In talking about his artistic approach, David Maljković often refers to a mutation of the works: to works feeding upon themselves in order to emerge anew. Gaze Dithering resumes this practice of using previous works as raw material and continues the artist’s reflection on how this methodology is contigent to the dissolution of hierarchies between particular works and specific media. In its exploration of the procedures of constructing an image, as well as the procedures of choreographing and mediating the exhibition experience, Maljković’s work often resorts to installations constructed through an intricate process of superimposing, transforming and reinterpreting works from different periods of his practice.
Gaze Dithering attempts to allow multiple readings of Maljković’s work, while deliberately moving away from descriptiveness, presenting his practice as it evolves and transitions.
There is a seriality to the works occupying the two rooms of the gallery, but also a seriality of gesture, which point to key interests and methods – a formal and conceptual concern with the complexities of time; a collagist approach; self-referentiality; the use of earlier works and exhibition displays as material; an inquiry into the relationship between art’s autonomy and its formal developments; and an investment in exploring the nature of the gaze.
Taking the scale of the gallery’s space, three wallpapers are turned into wall-paintings through the strong painterly gesture employed over a surface and display changing what was supposed to be a simple procedure of pasting to the wall. The surface image, blurred and straightforward in its simplicity resembles a testing-screenshot and highlights the performative gesture. The combination of pigments and glue overflows the boundaries of the wallpapers and spills on the plynths, evoking the transiency and fragility of this site-specific works.
In Alterity Line, a series of recent works, paintings and photography are mounted on aluminum and engraved upon with motives from an older series of drawings. The immediacy of drawing destabilizes the painterly medium, thus the autonomous character of both works is negated in the hybrid objects presented. The series of looped animations, bearing the same title, is formally based on the transformation of a selection of these earlier drawings and is infused with flickering color, becoming a poetic moderator and hidden key to the exhibition.

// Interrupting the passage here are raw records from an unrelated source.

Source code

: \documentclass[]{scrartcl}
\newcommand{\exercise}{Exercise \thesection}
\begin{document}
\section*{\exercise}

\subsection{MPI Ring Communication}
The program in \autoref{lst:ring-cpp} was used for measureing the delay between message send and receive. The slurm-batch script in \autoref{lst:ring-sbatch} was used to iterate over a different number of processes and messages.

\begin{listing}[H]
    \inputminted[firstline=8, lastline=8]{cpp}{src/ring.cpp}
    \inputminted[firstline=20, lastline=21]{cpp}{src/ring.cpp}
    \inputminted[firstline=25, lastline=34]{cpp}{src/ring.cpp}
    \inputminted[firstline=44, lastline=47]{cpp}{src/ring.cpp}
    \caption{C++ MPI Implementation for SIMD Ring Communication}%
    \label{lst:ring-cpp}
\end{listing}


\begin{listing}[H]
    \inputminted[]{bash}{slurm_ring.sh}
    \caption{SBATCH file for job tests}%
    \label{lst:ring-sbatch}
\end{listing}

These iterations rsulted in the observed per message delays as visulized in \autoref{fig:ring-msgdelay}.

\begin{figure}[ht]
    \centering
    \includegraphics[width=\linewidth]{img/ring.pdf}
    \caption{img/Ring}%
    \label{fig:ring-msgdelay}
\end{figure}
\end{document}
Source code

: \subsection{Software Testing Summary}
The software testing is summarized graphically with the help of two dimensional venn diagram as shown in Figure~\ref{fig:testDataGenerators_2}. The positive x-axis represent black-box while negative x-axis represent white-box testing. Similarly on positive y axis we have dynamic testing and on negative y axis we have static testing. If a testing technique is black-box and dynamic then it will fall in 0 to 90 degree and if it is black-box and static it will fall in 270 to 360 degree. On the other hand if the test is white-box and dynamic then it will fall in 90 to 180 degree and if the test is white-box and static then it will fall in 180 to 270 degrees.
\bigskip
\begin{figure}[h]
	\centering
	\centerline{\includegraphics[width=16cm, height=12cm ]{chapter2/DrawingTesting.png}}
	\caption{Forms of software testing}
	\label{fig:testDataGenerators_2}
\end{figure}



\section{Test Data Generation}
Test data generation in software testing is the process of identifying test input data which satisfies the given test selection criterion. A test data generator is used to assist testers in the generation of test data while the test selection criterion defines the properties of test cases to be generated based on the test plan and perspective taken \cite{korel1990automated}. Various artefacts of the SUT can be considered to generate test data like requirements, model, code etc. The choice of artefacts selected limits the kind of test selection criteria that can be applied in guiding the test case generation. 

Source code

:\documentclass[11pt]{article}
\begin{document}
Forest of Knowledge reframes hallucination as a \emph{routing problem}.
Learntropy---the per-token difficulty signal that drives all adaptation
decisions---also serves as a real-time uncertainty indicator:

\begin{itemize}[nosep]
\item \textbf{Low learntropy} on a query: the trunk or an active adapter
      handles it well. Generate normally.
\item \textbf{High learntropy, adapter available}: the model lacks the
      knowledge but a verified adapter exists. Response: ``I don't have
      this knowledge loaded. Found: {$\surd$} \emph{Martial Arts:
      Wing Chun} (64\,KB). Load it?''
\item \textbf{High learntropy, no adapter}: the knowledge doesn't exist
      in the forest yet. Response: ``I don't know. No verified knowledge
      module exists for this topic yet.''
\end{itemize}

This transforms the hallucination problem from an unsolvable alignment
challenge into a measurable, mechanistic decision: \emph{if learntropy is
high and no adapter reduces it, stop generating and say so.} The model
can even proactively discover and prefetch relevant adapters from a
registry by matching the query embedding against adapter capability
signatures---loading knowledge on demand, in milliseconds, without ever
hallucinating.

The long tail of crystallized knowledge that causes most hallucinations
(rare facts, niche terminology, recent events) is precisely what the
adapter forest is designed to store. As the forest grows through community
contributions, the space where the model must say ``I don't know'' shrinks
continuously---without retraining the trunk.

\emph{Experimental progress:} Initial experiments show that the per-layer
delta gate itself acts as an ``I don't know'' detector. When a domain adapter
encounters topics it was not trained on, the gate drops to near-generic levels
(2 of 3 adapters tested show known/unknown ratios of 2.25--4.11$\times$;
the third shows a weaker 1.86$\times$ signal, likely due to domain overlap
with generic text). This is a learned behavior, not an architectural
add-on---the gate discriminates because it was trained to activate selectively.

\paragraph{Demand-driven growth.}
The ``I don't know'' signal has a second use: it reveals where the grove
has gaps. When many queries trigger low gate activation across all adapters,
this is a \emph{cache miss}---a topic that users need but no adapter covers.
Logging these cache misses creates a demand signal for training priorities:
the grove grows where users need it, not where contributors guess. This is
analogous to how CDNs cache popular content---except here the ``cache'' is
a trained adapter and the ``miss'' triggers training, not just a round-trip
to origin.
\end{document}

Another series of works, Yet to be titled, is created through the placing of rolled-up works within sealed plexiglas boxes whose format is directly borrowed from the inkjet printer cartridge. The form of the artless technical tool is incorporated into the work, becoming at the same time a bright display-case and a space of questioning and enclosure. In one of the works from this series, a cardboard packaging, presumably for transporting a work, becomes the artwork itself, bringing together the daily processes and backstage operations of the artist’s studio and exhibition-making and including these in the experience of the show. Here, the artist’s method becomes exhibition’s content, and display is structured around a tension between an intimate approach – which attempts to convey an immediacy of the artistic process and an absence of intermediary between content and execution – and a precisely structured dramaturgy of the exhibition.
In this exhibition, Maljković’s ambiguous, open relationship to the finished work poses a challenge to discourses of development and novelty, examining instead the potentialities of otherness, variance and inconsistency as driving principles.